## Import Libraries

In [1]:
import os
import scipy.io as sio
import shutil as sh
import random
import cv2
from utils import load_data

## Pre-Processing the Data

##### Croped the image using bounding box to reduce background noise

In [2]:
# crop image using bounding box
# cropping will reduce noise from background
def crop_image(data, image_scr, image_des):
    os.makedirs(image_des, exist_ok=True)
    for row in data:
        im = cv2.imread(image_scr+row[0])
        im_crop = im[row[3]:row[5], row[2]:row[4]]
        cv2.imwrite(image_des+row[0], im_crop)

## Train/Validation Split
##### 80/20 rule was applied
##### Each image was moved into the sub-class directory for keras data augmentation

In [3]:
# create data sub-folder for keras training
def create_subdirectory(data, classes,image_path):
    num_train_samples = 0 # count number of trainning samples 
    
    split_ratio = 0.8     # train test split using 80/20 rule
    for class_name in classes:   # 80/20 split for each class
            temp = [(row[0],row[1])  for row in data if classes[row[1]-1] == class_name]
            tag = temp[0][1]
            num_samples = len(temp)
            num_train = int(round(num_samples * split_ratio))
            train_indexes = random.sample(range(num_samples), num_train)
        
            num_train_samples += num_train
        
            for i in range(num_samples):
                if i in train_indexes:
                    os.makedirs("data/training/%04d" %tag + "/" , exist_ok=True)
                    sh.move(image_path + temp[i][0][:], "data/training/%04d" %tag + "/" + temp[i][0][:])
                else:
                    os.makedirs("data/validation/%04d" %tag + "/", exist_ok=True)
                    sh.move(image_path + temp[i][0][:], "data/validation/%04d" %tag + "/" + temp[i][0][:])
    return num_train_samples

## Crop Training/validation data

In [9]:
print("Processing training data...")
training_data_src = "cars_train/"
training_data_des = "data/train_crop/"
training_data = load_data("devkit/cars_train_annos.mat", "data", "train")
classes = load_data("devkit/cars_meta.mat", "class", "train")
crop_image(training_data, training_data_src, training_data_des)

Processing training data...


In [10]:
print("Number of training samples are:")
create_subdirectory(training_data, classes, training_data_des)
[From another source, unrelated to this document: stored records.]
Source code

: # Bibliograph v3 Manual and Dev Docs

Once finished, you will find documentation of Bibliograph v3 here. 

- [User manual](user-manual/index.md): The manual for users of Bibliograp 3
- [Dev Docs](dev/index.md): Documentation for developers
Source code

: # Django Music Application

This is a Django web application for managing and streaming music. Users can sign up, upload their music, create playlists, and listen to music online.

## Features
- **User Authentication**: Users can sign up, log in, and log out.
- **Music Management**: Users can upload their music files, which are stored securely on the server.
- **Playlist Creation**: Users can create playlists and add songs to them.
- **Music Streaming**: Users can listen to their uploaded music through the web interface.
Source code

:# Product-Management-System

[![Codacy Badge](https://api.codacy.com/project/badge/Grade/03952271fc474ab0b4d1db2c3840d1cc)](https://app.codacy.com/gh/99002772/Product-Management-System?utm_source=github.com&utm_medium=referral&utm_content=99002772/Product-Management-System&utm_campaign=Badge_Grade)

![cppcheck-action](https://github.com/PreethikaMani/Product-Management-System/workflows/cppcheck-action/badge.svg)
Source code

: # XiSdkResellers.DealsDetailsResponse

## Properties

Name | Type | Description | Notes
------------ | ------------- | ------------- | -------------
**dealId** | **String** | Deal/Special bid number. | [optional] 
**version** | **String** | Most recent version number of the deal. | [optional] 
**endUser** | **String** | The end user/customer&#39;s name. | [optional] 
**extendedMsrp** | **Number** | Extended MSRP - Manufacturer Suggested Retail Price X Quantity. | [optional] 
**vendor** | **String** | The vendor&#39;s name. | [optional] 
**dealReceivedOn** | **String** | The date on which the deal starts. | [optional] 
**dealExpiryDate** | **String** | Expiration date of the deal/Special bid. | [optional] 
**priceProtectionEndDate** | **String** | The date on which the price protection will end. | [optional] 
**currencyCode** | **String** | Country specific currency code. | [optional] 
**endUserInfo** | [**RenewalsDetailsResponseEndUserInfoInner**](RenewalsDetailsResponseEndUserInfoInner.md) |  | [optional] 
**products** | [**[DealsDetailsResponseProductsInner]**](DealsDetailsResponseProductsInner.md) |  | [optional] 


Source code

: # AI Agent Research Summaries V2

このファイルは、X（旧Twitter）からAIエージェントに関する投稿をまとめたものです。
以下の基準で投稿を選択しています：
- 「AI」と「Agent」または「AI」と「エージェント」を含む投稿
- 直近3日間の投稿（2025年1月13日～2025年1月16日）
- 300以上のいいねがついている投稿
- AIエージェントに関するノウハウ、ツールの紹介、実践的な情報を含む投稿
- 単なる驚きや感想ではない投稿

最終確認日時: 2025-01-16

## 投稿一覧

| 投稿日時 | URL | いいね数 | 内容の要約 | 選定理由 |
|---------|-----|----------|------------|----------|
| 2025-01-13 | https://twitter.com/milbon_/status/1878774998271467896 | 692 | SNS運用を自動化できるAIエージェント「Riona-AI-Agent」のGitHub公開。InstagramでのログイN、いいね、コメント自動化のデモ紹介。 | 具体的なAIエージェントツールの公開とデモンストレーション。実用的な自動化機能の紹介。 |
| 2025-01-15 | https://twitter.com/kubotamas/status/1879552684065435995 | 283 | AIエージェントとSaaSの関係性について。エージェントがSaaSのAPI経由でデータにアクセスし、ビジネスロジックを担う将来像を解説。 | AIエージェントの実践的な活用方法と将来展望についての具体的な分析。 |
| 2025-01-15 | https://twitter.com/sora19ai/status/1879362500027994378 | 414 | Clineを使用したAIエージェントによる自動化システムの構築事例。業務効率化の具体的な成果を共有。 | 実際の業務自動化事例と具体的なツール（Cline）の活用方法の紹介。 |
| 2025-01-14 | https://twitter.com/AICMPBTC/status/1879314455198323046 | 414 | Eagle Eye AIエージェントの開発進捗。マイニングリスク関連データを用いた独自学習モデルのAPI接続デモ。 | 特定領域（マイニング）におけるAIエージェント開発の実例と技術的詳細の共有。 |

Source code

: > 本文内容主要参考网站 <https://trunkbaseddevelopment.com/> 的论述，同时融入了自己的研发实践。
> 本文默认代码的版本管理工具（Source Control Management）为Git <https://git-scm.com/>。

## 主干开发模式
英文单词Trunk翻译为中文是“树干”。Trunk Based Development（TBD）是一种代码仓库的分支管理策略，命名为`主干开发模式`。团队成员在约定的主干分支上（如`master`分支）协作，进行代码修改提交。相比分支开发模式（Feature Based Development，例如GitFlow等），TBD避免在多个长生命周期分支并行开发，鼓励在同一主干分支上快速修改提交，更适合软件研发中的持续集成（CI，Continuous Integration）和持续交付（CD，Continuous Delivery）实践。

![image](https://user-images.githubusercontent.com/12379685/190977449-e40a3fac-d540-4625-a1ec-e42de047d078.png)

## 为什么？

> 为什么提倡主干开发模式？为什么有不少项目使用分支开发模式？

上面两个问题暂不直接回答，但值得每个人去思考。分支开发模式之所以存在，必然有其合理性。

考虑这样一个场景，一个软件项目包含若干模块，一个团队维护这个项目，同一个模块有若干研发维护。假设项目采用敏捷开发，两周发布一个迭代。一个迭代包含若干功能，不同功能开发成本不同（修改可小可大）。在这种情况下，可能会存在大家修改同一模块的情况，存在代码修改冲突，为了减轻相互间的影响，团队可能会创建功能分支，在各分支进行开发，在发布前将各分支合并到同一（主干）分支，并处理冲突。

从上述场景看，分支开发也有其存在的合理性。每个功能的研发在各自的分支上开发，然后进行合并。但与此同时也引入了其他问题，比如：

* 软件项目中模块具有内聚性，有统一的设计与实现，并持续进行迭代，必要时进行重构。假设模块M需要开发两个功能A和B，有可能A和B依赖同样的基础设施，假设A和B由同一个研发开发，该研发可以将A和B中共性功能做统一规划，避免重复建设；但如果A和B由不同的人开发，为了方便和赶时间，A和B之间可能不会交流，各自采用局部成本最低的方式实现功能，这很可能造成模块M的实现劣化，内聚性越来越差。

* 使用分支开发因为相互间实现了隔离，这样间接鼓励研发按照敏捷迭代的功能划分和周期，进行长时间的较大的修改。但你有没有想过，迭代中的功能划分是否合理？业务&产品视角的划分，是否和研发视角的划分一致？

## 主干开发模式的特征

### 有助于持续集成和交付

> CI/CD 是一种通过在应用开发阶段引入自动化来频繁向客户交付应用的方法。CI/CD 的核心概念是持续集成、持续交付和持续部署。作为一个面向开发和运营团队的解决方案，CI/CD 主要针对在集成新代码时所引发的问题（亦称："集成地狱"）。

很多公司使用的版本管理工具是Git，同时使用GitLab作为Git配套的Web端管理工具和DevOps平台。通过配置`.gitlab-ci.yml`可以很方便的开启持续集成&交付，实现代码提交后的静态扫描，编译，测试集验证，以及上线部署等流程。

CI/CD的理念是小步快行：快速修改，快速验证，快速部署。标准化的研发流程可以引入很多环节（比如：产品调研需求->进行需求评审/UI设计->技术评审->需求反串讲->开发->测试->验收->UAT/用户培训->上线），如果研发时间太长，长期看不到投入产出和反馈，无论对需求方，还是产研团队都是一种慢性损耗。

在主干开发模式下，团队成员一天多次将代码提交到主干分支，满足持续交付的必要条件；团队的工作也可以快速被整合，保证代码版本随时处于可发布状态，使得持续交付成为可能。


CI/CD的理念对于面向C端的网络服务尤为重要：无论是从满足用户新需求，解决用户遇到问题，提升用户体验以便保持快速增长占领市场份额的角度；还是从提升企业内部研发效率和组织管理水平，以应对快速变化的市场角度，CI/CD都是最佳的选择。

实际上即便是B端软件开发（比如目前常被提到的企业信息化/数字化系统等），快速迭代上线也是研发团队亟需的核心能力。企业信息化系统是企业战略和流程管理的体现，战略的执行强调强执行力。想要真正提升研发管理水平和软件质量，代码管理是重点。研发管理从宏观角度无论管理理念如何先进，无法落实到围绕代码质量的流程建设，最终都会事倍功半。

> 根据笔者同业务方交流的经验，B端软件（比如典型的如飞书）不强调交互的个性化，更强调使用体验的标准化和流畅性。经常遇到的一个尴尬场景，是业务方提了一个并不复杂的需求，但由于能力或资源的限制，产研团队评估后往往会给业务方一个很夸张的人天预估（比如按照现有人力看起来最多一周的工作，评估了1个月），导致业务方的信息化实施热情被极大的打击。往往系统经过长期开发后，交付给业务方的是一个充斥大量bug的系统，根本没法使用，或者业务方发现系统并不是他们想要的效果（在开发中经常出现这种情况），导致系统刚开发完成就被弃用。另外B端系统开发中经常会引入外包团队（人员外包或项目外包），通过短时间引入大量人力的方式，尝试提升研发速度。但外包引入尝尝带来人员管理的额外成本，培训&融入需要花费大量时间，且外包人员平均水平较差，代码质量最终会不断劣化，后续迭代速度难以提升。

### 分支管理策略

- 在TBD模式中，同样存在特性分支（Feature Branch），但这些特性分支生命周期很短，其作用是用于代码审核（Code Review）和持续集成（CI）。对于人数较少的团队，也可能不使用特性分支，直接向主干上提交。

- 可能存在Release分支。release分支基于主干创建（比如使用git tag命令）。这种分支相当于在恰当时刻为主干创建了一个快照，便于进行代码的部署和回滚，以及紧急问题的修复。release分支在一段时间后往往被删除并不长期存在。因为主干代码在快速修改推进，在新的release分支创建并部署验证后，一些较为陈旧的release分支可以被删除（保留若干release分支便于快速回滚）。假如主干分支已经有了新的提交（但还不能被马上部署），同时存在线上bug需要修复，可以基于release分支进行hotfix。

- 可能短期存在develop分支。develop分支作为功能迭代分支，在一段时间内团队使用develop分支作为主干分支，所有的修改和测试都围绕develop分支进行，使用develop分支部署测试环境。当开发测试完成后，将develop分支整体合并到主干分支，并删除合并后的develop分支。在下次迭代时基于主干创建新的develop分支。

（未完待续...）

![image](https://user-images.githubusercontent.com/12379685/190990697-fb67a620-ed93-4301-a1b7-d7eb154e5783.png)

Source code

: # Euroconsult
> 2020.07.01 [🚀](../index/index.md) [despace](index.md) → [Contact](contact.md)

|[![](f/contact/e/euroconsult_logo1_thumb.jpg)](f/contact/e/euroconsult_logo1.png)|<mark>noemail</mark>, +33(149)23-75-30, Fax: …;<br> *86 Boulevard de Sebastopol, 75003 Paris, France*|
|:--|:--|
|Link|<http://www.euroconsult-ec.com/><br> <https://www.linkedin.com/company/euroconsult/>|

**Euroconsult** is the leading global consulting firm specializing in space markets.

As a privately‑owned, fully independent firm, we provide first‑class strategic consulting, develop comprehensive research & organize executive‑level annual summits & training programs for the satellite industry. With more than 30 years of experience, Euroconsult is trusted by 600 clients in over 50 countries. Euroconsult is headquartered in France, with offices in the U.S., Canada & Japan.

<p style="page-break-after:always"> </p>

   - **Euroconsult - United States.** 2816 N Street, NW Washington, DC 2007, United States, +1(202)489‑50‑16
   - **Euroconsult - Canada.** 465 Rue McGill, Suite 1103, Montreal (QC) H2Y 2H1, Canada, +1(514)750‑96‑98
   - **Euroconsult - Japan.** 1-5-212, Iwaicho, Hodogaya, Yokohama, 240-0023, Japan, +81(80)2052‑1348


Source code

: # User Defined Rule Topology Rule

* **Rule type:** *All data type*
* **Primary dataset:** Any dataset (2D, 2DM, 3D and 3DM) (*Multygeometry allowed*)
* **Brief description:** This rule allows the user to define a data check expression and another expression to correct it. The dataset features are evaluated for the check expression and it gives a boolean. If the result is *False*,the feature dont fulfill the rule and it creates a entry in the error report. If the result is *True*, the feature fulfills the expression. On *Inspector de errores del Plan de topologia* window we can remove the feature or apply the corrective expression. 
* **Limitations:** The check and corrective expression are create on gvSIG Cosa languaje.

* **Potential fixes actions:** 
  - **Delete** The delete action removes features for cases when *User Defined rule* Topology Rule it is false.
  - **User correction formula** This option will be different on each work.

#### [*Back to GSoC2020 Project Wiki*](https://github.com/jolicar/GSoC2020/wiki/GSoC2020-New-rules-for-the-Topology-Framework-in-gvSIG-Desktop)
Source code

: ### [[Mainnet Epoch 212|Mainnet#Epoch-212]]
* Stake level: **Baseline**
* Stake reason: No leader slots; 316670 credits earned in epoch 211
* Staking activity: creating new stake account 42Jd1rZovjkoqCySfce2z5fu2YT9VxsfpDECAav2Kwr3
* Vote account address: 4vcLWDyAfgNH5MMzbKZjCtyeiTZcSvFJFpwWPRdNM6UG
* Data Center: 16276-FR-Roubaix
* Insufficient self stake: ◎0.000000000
Number of training samples are:


6509

## Crop Training/validation data

In [11]:
print("Processing testing data..")
testing_data_src = "cars_test/"
testing_data_des = "data/testing/"
testing_data = load_data("devkit/cars_test_annos.mat", "data", "test")
crop_image(testing_data, testing_data_src, testing_data_des)
print("Data processing completed.")

Processing testing data..
Data processing completed.


In [12]:
sh.rmtree("data/train_crop/")